The man let out a shocked cry and then, scrambling, wrapped his two legs together in some instinctive effort to flee, but tripped himself instead. It was then that he began falling down the side of the mountain, his attempts at grasping hold of anything to steady himself continuous failures, completely in defiance of the sureness with which he’d moved during his climb.
“Awww, no,” the mountain said, deeply alarmed but feeling impotent, having practically no ability to do anything to intervene and help the man. Not that the mountain didn’t try. The mountain attempted to blow air with its igneous bottom lip aimed in the direction of the falling man, to send him back upright on his own two feet, but this was evidently no match for the power of gravity. So the mountain was forced to watch helplessly as the horror unfurled.

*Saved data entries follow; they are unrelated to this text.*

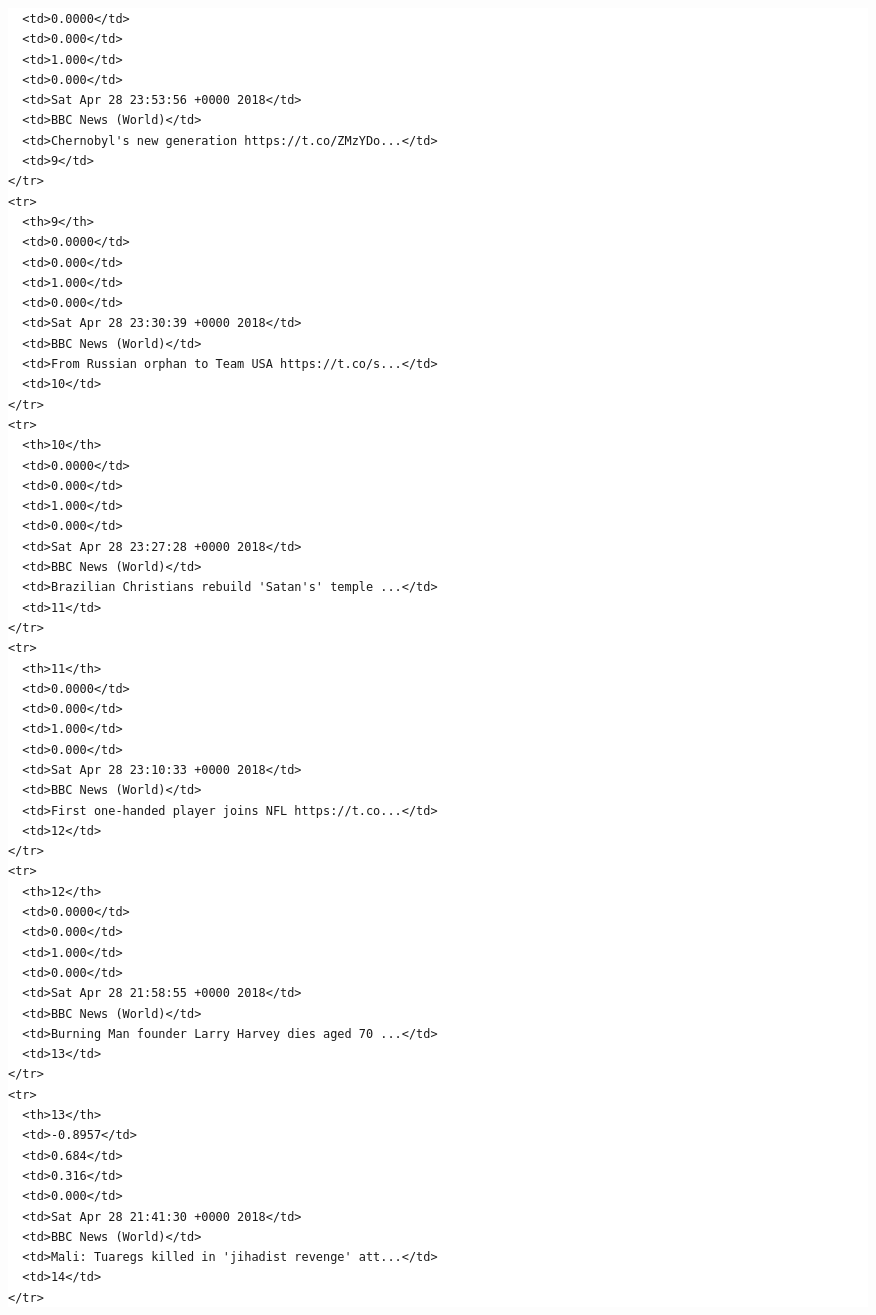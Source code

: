       <td>0.0000</td>
      <td>0.000</td>
      <td>1.000</td>
      <td>0.000</td>
      <td>Sat Apr 28 23:53:56 +0000 2018</td>
      <td>BBC News (World)</td>
      <td>Chernobyl's new generation https://t.co/ZMzYDo...</td>
      <td>9</td>
    </tr>
    <tr>
      <th>9</th>
      <td>0.0000</td>
      <td>0.000</td>
      <td>1.000</td>
      <td>0.000</td>
      <td>Sat Apr 28 23:30:39 +0000 2018</td>
      <td>BBC News (World)</td>
      <td>From Russian orphan to Team USA https://t.co/s...</td>
      <td>10</td>
    </tr>
    <tr>
      <th>10</th>
      <td>0.0000</td>
      <td>0.000</td>
      <td>1.000</td>
      <td>0.000</td>
      <td>Sat Apr 28 23:27:28 +0000 2018</td>
      <td>BBC News (World)</td>
      <td>Brazilian Christians rebuild 'Satan's' temple ...</td>
      <td>11</td>
    </tr>
    <tr>
      <th>11</th>
      <td>0.0000</td>
      <td>0.000</td>
      <td>1.000</td>
      <td>0.000</td>
      <td>Sat Apr 28 23:10:33 +0000 2018</td>
      <td>BBC News (World)</td>
      <td>First one-handed player joins NFL https://t.co...</td>
      <td>12</td>
    </tr>
    <tr>
      <th>12</th>
      <td>0.0000</td>
      <td>0.000</td>
      <td>1.000</td>
      <td>0.000</td>
      <td>Sat Apr 28 21:58:55 +0000 2018</td>
      <td>BBC News (World)</td>
      <td>Burning Man founder Larry Harvey dies aged 70 ...</td>
      <td>13</td>
    </tr>
    <tr>
      <th>13</th>
      <td>-0.8957</td>
      <td>0.684</td>
      <td>0.316</td>
      <td>0.000</td>
      <td>Sat Apr 28 21:41:30 +0000 2018</td>
      <td>BBC News (World)</td>
      <td>Mali: Tuaregs killed in 'jihadist revenge' att...</td>
      <td>14</td>
    </tr>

The man’s fall quickly became a grim and gory scene, as limbs broke and his body was cut and bruised. He left a bloody trail along his path to the mountain’s base, where he laid unmoving.
***
Evening set in and flies swirled around the man’s remains. Eventually someone would come looking for him, but right now the mountain was all there was to keep vigil. It was like nothing the mountain had ever experienced before, and the weight of the situation was heavy, as though another even bigger mountain had collapsed upon it.
The man’s death was doubly sad, as it came with a second loss. The whole ordeal had only fortified the mountain’s belief that it was best it keep its mouth shut henceforth. Leave them to wonder about the noise trees do or don’t make independent of human presence.

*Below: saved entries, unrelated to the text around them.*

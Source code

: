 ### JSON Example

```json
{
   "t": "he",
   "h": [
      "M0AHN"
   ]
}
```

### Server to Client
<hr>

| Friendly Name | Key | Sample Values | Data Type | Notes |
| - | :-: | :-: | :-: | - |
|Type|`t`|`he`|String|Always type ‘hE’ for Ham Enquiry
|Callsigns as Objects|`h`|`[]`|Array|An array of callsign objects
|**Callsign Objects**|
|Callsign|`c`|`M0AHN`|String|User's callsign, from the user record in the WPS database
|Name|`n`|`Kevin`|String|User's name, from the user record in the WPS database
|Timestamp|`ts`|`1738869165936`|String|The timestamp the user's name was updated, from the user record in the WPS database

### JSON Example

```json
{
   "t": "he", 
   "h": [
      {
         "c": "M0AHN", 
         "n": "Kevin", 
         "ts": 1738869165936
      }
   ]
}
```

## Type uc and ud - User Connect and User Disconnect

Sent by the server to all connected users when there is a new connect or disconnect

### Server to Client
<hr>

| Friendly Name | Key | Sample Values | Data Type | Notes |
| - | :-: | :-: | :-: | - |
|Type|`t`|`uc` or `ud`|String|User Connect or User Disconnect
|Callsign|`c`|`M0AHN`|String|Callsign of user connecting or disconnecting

No one was around for the moment, though, so it felt there was little harm in speaking to itself, much as a tree falls in the forest, but all the mountain could think to say was, “Aw, mannnnnnnnnnnnnnnnnnnnnnnnnnnn.” The mountain really meant it, too.
The mountain let out a long sigh – a slow, strained whistle, devoid of any note of triumph, only sorrow and an abiding wish that the world, as it was, wasn’t so.